Your reply is to be the lines below, exactly as written, with images omitted.

○ ○ ○

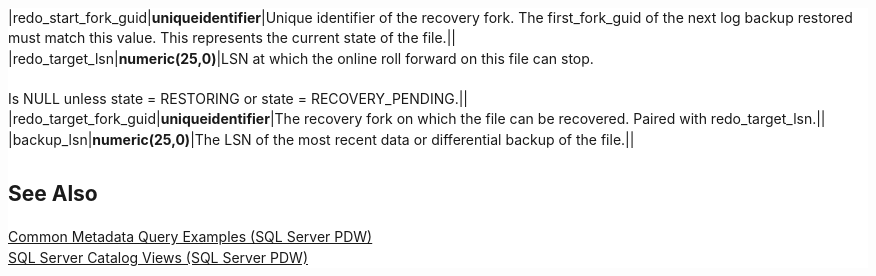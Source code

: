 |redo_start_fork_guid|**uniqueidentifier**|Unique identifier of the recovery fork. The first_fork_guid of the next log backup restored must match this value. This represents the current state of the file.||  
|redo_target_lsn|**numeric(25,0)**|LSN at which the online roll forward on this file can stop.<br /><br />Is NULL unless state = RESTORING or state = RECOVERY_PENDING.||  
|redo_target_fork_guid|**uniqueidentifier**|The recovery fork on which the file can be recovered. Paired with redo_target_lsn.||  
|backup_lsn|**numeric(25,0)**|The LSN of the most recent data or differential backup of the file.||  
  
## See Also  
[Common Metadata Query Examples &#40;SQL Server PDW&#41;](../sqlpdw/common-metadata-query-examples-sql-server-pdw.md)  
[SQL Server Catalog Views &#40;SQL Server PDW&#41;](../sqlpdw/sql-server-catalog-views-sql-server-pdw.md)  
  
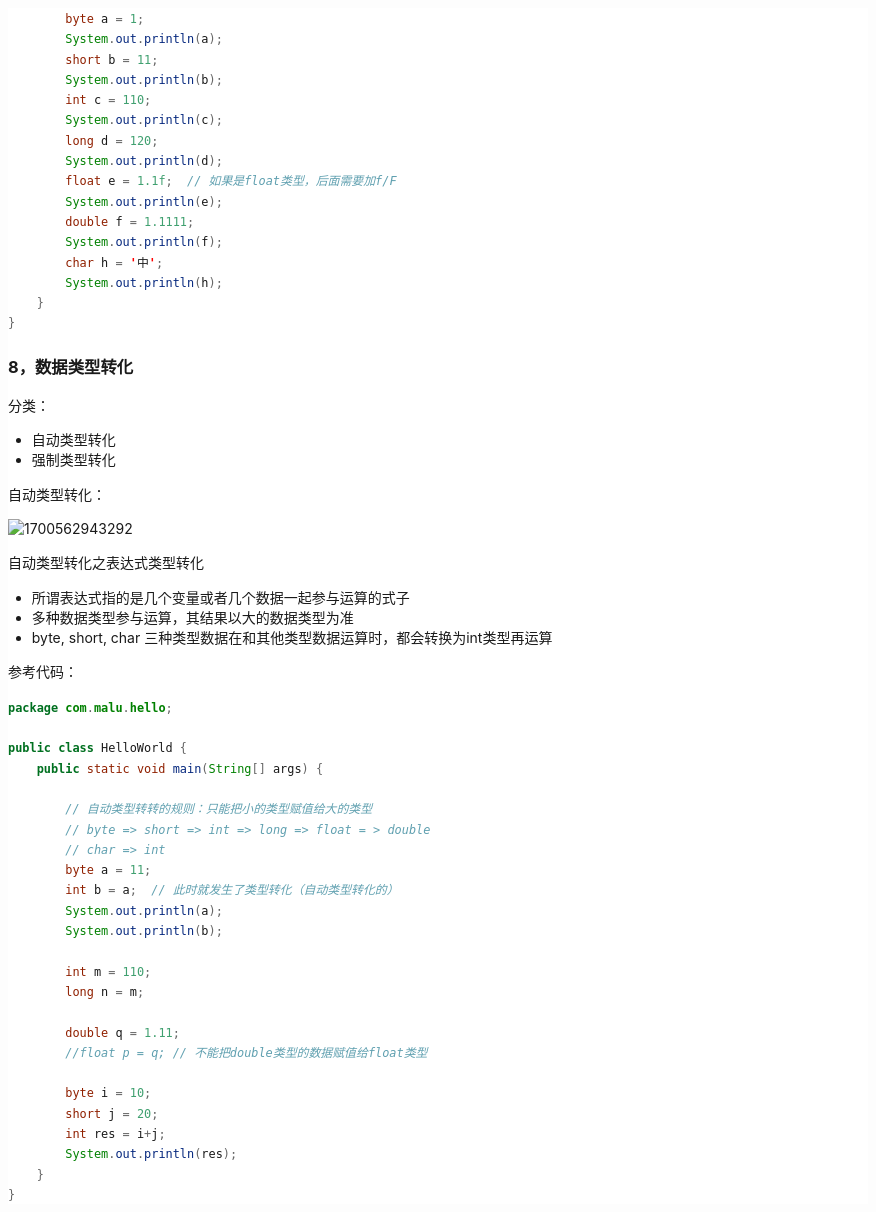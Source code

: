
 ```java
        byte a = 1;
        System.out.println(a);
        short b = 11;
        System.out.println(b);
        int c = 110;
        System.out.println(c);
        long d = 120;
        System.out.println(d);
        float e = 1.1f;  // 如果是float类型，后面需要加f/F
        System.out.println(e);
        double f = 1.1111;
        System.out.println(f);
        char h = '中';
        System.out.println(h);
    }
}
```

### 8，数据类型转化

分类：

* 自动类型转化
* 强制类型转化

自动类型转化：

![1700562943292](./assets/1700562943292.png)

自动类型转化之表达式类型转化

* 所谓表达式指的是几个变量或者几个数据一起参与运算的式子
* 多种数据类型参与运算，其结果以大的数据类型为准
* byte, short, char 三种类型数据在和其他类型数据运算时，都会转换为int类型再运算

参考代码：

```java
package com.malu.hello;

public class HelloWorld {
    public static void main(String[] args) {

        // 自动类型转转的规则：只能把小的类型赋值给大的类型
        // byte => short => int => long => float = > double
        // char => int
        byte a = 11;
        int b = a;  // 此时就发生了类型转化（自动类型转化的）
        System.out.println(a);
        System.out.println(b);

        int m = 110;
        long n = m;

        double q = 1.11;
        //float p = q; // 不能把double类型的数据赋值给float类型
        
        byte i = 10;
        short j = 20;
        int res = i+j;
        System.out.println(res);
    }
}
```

○ ○ ○

• Result of this exercise
Source code

: |redo_start_fork_guid|**uniqueidentifier**|Unique identifier of the recovery fork. The first_fork_guid of the next log backup restored must match this value. This represents the current state of the file.||  
|redo_target_lsn|**numeric(25,0)**|LSN at which the online roll forward on this file can stop.<br /><br />Is NULL unless state = RESTORING or state = RECOVERY_PENDING.||  
|redo_target_fork_guid|**uniqueidentifier**|The recovery fork on which the file can be recovered. Paired with redo_target_lsn.||  
|backup_lsn|**numeric(25,0)**|The LSN of the most recent data or differential backup of the file.||  
  
## See Also  
[Common Metadata Query Examples &#40;SQL Server PDW&#41;](../sqlpdw/common-metadata-query-examples-sql-server-pdw.md)  
[SQL Server Catalog Views &#40;SQL Server PDW&#41;](../sqlpdw/sql-server-catalog-views-sql-server-pdw.md)  
  
Source code

:
 ```java
        byte a = 1;
        System.out.println(a);
        short b = 11;
        System.out.println(b);
        int c = 110;
        System.out.println(c);
        long d = 120;
        System.out.println(d);
        float e = 1.1f;  // 如果是float类型，后面需要加f/F
        System.out.println(e);
        double f = 1.1111;
        System.out.println(f);
        char h = '中';
        System.out.println(h);
    }
}
```

### 8，数据类型转化

分类：

* 自动类型转化
* 强制类型转化

自动类型转化：

![1700562943292](./assets/1700562943292.png)

自动类型转化之表达式类型转化

* 所谓表达式指的是几个变量或者几个数据一起参与运算的式子
* 多种数据类型参与运算，其结果以大的数据类型为准
* byte, short, char 三种类型数据在和其他类型数据运算时，都会转换为int类型再运算

参考代码：

```java
package com.malu.hello;

public class HelloWorld {
    public static void main(String[] args) {

        // 自动类型转转的规则：只能把小的类型赋值给大的类型
        // byte => short => int => long => float = > double
        // char => int
        byte a = 11;
        int b = a;  // 此时就发生了类型转化（自动类型转化的）
        System.out.println(a);
        System.out.println(b);

        int m = 110;
        long n = m;

        double q = 1.11;
        //float p = q; // 不能把double类型的数据赋值给float类型
        
        byte i = 10;
        short j = 20;
        int res = i+j;
        System.out.println(res);
    }
}
```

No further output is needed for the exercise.